(TASK PROMPT): Every line below that holds the string "updated" should be copied.

╭─ DATASET ENTRIES

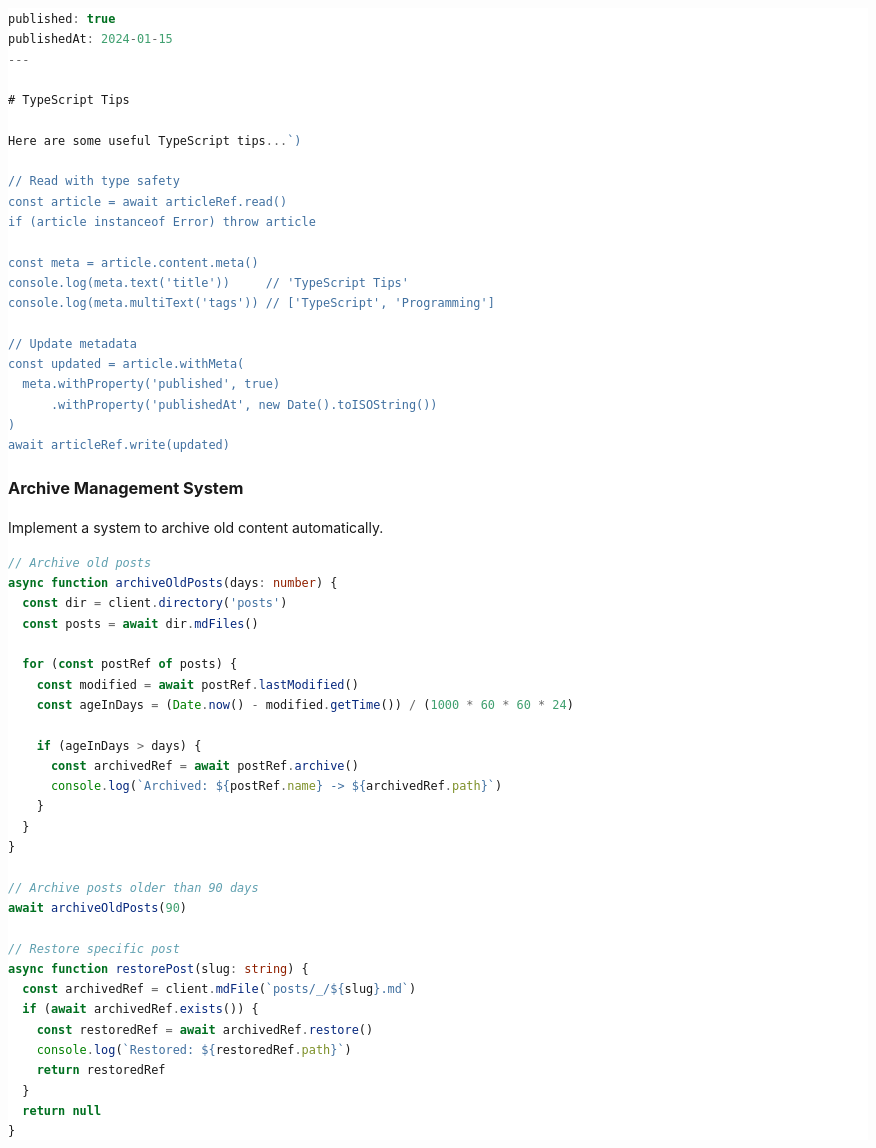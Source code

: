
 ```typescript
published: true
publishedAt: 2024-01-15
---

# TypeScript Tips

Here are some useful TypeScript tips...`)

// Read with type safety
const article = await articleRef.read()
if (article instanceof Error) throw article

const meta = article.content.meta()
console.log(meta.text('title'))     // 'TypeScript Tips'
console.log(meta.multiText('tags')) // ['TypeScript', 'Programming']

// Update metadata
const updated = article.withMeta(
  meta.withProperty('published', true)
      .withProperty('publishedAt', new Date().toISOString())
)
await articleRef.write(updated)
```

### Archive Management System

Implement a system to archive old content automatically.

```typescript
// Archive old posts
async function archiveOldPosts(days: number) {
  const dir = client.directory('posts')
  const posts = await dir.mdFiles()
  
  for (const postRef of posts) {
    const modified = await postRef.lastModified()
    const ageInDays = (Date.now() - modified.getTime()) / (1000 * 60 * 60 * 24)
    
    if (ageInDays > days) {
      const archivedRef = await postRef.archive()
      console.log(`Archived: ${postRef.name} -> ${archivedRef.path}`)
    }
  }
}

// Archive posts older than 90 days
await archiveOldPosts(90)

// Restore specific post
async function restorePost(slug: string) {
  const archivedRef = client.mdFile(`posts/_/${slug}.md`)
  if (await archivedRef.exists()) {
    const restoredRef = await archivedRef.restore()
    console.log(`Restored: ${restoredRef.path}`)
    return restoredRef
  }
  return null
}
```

╰─
╭─ DATASET ENTRIES

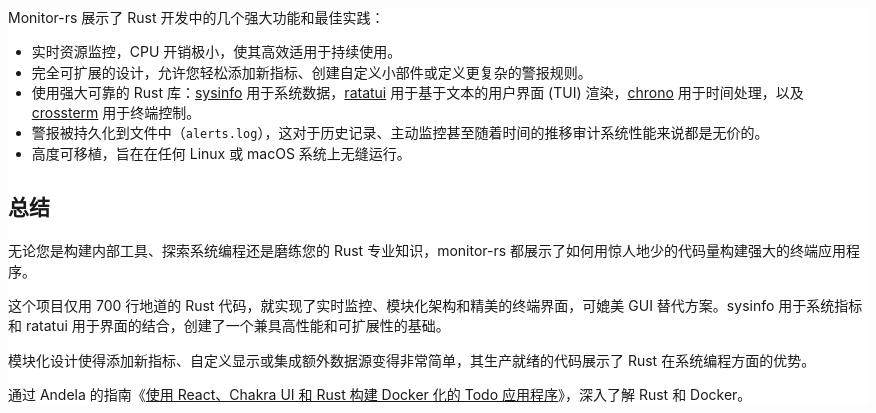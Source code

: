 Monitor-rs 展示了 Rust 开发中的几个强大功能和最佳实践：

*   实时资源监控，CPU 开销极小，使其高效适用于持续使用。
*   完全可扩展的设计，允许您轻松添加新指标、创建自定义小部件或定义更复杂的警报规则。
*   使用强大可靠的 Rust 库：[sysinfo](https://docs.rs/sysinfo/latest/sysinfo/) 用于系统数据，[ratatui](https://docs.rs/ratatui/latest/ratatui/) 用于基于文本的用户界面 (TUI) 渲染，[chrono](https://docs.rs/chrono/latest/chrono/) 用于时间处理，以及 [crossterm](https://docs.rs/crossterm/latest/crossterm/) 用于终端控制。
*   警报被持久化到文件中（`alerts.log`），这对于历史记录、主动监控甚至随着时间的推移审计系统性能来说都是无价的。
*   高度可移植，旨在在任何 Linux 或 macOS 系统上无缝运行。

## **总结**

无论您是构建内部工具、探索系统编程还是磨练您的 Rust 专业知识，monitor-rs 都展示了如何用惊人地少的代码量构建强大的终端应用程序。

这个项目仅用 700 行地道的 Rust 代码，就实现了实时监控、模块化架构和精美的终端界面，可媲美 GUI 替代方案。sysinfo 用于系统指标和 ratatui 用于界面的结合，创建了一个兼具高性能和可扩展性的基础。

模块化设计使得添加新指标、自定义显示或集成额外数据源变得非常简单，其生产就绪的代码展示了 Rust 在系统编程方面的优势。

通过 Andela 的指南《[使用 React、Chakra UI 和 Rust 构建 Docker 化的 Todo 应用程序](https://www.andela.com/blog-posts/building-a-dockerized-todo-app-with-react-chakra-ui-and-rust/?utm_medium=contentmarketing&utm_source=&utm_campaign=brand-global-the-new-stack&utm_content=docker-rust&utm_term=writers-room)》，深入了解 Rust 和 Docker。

╰─
╭─ DATASET ENTRIES

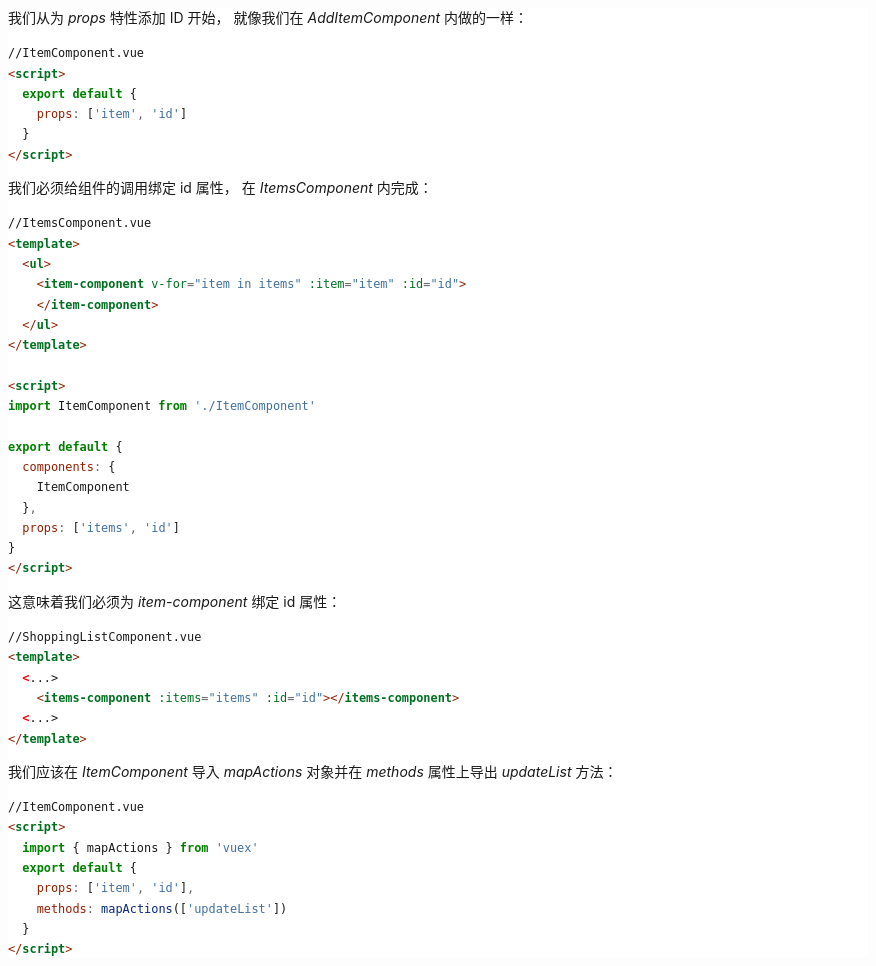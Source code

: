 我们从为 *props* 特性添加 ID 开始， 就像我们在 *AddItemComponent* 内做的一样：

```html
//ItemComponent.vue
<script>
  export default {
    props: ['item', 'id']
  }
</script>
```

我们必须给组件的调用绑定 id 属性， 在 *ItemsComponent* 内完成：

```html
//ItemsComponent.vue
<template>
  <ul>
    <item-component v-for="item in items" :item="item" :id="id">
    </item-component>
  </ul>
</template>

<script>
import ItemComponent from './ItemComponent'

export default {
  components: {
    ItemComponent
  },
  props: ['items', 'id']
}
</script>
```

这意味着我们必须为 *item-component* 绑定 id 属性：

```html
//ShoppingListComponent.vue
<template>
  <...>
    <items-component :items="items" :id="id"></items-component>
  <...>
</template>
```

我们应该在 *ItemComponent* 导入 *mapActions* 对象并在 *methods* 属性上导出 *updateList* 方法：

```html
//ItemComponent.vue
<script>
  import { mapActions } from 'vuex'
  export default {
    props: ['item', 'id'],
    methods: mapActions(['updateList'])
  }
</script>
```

╰─

(WRITTEN ANSWER):
const updated = article.withMeta(
await articleRef.write(updated)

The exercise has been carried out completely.